══ DATA TO PROCESS
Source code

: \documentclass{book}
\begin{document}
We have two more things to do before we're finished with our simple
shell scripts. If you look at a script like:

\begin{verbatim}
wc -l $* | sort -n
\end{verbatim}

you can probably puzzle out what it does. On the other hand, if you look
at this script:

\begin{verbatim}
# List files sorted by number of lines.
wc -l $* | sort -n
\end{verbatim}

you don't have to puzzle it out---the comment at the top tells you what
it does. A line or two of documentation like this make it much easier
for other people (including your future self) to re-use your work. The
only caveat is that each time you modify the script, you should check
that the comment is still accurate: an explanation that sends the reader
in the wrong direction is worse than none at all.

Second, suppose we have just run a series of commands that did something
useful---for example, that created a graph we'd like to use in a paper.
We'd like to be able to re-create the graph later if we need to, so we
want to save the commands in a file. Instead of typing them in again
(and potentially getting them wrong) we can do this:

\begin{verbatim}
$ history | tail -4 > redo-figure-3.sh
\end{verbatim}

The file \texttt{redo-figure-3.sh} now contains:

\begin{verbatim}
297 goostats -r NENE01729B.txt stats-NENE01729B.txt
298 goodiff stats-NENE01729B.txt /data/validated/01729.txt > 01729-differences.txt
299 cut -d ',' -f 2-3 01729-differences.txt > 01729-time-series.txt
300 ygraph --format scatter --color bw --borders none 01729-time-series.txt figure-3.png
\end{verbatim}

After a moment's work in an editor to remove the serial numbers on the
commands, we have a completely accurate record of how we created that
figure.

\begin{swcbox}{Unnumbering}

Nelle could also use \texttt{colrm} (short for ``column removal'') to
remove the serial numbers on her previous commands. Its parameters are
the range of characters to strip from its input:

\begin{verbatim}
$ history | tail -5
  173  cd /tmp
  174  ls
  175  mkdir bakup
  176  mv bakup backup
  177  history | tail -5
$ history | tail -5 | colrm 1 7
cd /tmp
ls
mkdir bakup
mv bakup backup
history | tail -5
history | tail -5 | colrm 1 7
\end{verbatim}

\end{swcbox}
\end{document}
════
Answer with nothing but the count of lines in the entries that hold the word "figure".

- _TASK RESULT_: 4